(Dataset entries)
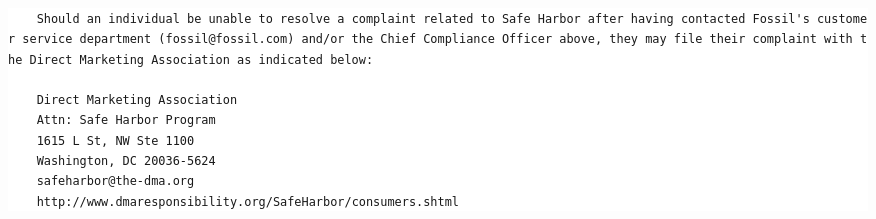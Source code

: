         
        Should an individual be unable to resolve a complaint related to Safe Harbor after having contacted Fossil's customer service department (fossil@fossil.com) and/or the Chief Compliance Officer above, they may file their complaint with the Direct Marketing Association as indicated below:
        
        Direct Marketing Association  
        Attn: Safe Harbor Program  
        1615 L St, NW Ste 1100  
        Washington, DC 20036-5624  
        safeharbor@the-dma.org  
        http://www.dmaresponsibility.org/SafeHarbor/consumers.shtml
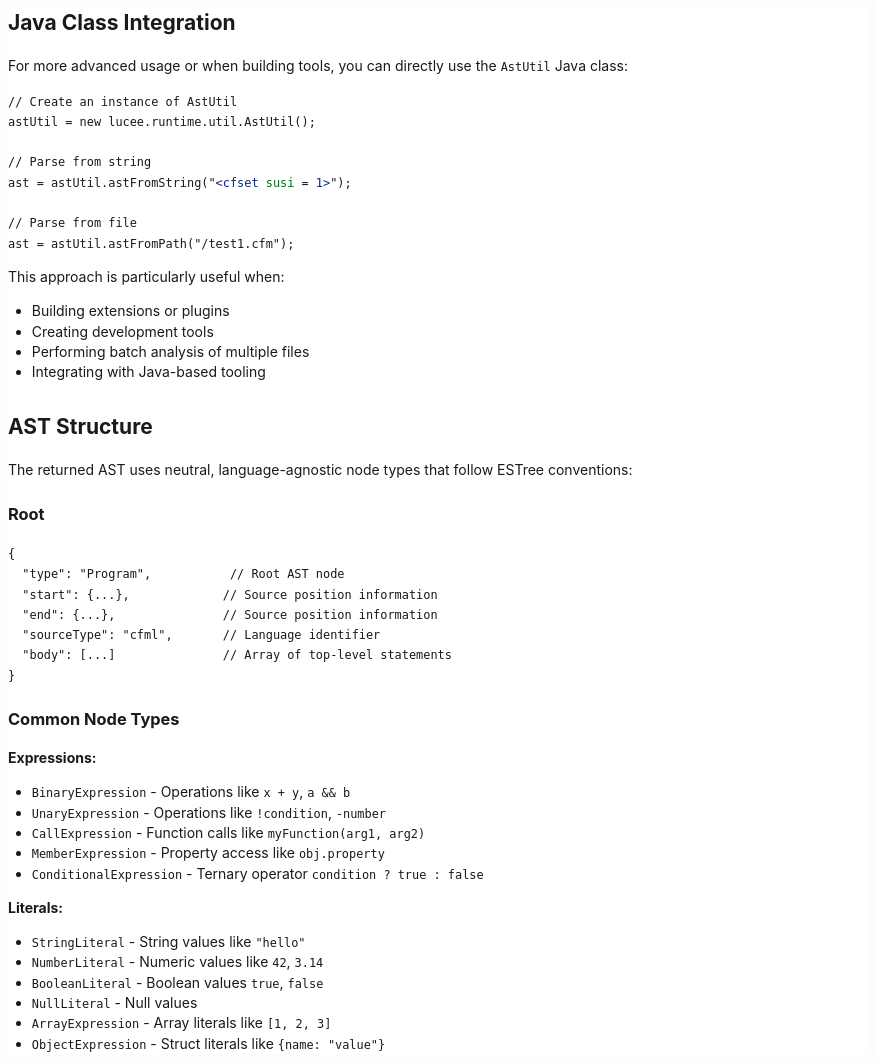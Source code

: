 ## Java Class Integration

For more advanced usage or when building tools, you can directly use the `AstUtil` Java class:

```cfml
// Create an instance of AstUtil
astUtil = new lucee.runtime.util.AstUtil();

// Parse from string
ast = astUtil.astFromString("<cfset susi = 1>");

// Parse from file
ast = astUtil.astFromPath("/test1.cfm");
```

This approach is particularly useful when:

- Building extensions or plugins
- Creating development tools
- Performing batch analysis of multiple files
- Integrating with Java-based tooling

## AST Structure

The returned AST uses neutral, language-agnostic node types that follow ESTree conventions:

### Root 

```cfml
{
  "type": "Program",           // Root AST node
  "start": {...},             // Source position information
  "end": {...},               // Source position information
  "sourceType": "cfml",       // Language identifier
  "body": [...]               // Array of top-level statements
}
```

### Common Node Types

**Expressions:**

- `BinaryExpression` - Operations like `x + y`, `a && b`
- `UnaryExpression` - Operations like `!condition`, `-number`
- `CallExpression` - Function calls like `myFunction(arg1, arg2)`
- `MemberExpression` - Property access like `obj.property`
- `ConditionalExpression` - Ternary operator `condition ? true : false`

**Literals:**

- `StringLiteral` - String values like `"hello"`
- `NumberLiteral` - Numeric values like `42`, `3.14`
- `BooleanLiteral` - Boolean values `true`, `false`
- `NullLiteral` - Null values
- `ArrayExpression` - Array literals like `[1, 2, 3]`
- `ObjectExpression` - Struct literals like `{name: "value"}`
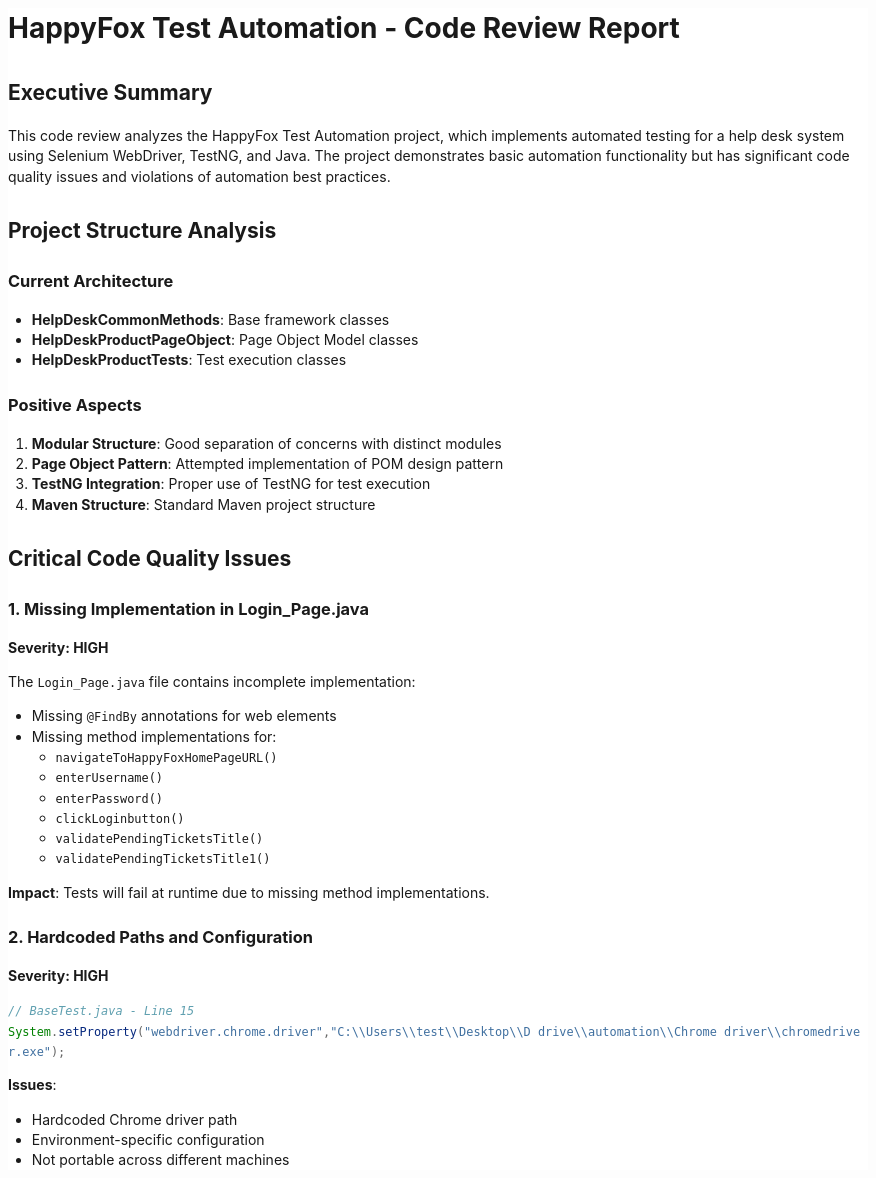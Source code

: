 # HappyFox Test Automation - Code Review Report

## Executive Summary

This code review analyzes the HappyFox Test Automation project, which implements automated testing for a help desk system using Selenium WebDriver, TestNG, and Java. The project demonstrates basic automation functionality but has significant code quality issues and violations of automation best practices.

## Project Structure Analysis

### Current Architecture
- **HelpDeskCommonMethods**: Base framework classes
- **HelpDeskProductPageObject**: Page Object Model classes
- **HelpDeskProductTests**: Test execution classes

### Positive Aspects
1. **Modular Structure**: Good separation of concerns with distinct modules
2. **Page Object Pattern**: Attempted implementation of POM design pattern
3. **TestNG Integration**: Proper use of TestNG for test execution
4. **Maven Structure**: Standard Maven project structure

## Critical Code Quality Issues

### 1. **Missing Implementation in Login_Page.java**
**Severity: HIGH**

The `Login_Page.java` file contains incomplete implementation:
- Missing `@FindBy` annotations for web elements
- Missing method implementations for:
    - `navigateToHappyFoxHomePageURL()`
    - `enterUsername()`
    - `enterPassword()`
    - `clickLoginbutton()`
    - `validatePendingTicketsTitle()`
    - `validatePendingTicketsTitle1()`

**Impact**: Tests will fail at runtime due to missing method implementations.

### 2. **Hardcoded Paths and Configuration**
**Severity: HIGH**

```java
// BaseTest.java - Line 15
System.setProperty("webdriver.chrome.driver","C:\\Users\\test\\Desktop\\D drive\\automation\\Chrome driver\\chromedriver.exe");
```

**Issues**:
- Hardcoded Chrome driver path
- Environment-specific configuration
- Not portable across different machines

◆ **What is expected**
Go through the data and return each line where the word "classes" appears.

◆ **Solution for this exercise**
- **HelpDeskCommonMethods**: Base framework classes
- **HelpDeskProductPageObject**: Page Object Model classes
- **HelpDeskProductTests**: Test execution classes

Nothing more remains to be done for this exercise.